State the number of lines in the material below that contain the word "restart", without any other text.

* **EXERCISE DATA**:

───

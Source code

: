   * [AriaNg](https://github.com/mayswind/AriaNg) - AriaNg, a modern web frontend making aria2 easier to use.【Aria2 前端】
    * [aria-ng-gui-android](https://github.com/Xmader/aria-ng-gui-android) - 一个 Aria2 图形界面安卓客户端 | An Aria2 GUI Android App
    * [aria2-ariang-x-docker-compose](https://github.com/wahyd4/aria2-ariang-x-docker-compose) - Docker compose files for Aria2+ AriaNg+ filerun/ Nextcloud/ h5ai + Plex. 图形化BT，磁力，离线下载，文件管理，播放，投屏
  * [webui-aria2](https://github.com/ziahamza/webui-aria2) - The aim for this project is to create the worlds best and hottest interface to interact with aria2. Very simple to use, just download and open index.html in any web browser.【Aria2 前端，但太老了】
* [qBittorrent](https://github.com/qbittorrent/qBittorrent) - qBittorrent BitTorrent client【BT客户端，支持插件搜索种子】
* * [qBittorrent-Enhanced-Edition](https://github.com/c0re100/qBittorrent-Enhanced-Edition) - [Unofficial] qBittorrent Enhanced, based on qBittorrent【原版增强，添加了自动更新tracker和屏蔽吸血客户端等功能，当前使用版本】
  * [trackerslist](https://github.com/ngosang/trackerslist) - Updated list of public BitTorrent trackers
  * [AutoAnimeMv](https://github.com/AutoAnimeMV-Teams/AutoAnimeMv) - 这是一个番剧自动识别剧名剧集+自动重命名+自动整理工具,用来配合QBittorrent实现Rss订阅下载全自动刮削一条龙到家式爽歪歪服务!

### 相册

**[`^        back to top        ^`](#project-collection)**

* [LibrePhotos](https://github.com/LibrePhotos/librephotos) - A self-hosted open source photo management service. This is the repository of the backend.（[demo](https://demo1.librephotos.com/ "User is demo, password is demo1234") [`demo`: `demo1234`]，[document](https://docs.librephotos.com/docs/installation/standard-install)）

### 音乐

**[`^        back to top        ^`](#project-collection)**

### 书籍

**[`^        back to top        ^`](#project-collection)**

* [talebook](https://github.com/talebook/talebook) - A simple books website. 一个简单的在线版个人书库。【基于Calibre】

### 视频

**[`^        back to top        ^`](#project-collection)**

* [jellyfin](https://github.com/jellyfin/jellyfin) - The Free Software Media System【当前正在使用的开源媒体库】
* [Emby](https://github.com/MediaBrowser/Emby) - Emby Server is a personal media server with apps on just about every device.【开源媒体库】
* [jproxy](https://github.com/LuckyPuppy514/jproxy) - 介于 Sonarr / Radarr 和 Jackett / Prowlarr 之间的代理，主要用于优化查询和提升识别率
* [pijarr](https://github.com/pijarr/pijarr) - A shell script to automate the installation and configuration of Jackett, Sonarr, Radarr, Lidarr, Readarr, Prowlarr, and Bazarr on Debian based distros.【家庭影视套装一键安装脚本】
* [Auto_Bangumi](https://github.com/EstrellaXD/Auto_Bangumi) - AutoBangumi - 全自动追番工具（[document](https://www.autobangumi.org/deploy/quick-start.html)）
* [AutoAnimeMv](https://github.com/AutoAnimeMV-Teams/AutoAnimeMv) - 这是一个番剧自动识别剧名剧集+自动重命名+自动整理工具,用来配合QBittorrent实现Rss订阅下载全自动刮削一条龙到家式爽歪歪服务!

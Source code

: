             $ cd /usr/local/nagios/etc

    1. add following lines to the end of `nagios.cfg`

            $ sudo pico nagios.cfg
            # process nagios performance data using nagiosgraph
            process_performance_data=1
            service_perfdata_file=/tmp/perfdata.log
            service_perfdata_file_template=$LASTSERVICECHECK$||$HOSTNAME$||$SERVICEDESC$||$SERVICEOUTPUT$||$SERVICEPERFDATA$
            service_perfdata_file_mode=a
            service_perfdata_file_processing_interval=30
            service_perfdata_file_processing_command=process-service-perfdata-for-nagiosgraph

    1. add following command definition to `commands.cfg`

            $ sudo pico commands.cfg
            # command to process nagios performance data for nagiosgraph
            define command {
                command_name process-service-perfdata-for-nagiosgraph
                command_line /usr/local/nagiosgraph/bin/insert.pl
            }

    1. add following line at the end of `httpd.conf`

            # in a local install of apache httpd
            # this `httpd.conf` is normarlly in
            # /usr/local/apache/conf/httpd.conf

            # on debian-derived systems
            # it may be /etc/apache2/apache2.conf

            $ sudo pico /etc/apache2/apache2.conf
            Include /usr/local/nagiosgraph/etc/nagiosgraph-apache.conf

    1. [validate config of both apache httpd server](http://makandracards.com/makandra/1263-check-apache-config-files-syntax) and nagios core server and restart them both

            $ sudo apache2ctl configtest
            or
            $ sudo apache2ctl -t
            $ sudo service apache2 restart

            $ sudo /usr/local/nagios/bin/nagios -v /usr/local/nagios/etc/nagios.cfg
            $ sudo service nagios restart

───

* **RESULT BELOW**: 3